DU Alumni

DU experience inspired alumna’s leadership institute

Within five years of completing her undergraduate education, Heather McDougall (BA ’96) earned a master’s degree, studied at two universities in Europe and added this to her resume: founding an international leadership institute.

“Little did I know it was going to be a crazy, heartbreaking process,” she says. “People wouldn’t take me seriously.”

McDougall arrived on the University of Denver campus in fall 1992 with an interest in leadership. While on a retreat early in her college career, she began a discussion with Bill Schafer, then-dean of campus life, who suggested she formally propose a leadership program. “As I recall, it did not take much encouragement for her to participate in the development of the program,” Schafer says.

The Pioneer Leadership Program began in 1995 and continues to thrive, much to McDougall’s delight. “I like the environment of leadership programs,” she says. “I feel it generates this energy among people, and once you’re in that environment, it just explodes from there.”

At DU, McDougall’s interest in leadership combined with a second focus: global outreach. She points to a politics of Eastern European course with now-Provost Gregg Kvistad as particularly influential. Her budding interest in international affairs eventually sparked her signature idea: She could design her own study-abroad program with an emphasis on leadership.

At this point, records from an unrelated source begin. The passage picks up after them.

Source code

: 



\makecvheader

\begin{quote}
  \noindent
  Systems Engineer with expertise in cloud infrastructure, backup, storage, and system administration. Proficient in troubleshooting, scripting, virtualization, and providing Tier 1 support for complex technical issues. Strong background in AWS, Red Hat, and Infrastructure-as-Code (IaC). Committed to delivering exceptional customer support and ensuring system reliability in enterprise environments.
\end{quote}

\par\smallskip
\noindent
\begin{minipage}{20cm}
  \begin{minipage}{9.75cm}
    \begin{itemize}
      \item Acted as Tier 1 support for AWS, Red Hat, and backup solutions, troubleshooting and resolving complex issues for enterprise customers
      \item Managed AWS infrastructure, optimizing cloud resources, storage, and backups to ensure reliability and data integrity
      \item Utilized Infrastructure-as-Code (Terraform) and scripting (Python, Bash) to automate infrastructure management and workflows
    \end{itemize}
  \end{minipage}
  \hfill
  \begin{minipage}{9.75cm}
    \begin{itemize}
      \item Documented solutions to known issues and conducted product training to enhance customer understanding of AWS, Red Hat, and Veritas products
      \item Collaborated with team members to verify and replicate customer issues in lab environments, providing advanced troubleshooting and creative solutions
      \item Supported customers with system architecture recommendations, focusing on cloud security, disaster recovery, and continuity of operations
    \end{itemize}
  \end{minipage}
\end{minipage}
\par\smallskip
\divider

“I felt that Americans really just didn’t know enough about the rest of the world, and as Americans we have all these amazing opportunities, but we also have responsibilities as well,” she says. “So if our government is going to make policies that often impact the rest of the world, then we should know what’s going on in the rest of the world. I thought, ‘We’ve got to get more Americans overseas.’”

McDougall dubbed her enterprise Leadership exCHANGE. The organization conducted its first Global Leadership Program (GLP) in 2000 in Prague. Since then, it has expanded to other continents and served students from more than 80 countries. GLPs, two- to 10-week summer programs for which students often can earn course credits, culminate in each participant completing a project proposal. DU students enjoy preferred status to enroll in the programs.

McDougall has watched as concepts she understood two decades ago enter the vernacular — the global citizen, for example, or social entrepreneurship. Now based in Durham, N.C., she is especially interested in upping the number of women in leadership roles around the globe. Her institute hosts a “Women As Change Agents” workshop in Panama in partnership with the local United Nations Information Centre. Team members train local women to start their own businesses in service of social change.

“We’re moving toward a hybrid between business and nonprofit — really trying to take the best of both of those to create something that’s even more powerful,” she says.